## TASK INSTRUCTIONS
In the material below, find the line containing "The real problem" and the line containing "Indeterminacy forms an". Output those two lines and all lines between them exactly, without pictures.

─── DATASET ENTRIES

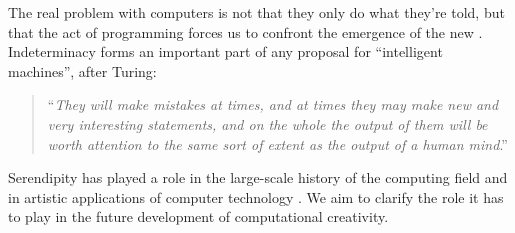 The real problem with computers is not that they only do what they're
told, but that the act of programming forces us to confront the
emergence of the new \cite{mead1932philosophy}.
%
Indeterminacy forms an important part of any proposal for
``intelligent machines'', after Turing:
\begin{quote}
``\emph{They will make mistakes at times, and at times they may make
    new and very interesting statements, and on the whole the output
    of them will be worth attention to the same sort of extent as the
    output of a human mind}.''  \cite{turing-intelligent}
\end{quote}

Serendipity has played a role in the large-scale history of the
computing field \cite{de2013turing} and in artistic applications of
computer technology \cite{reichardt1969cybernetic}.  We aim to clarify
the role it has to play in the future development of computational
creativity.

──────
─── DATASET ENTRIES

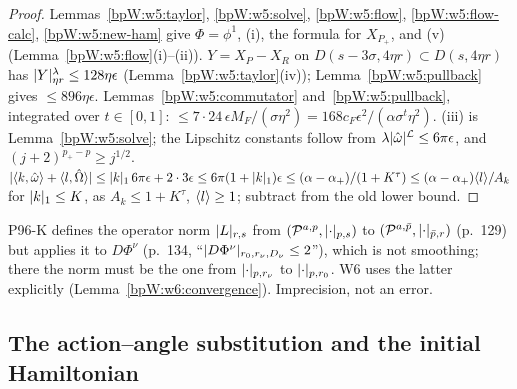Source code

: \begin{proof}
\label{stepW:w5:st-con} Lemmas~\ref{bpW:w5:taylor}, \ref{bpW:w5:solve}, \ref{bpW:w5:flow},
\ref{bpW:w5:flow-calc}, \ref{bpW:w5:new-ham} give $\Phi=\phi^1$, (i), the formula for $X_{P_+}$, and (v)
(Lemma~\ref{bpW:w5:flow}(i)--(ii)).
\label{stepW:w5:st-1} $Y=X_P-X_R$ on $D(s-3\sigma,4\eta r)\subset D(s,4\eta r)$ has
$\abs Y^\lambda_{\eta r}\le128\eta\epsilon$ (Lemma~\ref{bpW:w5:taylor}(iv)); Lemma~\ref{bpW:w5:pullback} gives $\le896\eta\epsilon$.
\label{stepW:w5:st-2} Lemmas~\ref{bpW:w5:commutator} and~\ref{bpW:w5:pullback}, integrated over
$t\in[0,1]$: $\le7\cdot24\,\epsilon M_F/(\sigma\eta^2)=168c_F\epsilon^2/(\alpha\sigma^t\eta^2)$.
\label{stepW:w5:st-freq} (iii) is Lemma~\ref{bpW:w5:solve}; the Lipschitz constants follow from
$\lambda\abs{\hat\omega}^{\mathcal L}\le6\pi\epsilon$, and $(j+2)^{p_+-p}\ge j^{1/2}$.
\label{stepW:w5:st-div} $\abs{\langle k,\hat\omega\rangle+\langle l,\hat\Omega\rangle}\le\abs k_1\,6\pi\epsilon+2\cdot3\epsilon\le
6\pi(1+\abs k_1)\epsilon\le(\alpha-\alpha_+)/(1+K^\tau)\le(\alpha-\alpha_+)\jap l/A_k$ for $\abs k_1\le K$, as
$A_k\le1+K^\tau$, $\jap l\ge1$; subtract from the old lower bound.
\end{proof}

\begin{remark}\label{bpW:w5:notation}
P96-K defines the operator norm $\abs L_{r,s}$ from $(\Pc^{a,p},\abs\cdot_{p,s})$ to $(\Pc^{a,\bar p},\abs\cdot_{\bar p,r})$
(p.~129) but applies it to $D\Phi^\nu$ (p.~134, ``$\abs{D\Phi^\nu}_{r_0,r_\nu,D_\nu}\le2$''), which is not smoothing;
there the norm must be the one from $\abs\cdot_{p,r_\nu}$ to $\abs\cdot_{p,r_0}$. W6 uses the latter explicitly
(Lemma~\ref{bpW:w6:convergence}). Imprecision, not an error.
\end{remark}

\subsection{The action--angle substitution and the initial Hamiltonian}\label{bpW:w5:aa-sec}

──────

## RESPONSE FOR THIS EXERCISE
 The real problem with computers is not that they only do what they're
told, but that the act of programming forces us to confront the
emergence of the new \cite{mead1932philosophy}.
%
Indeterminacy forms an important part of any proposal for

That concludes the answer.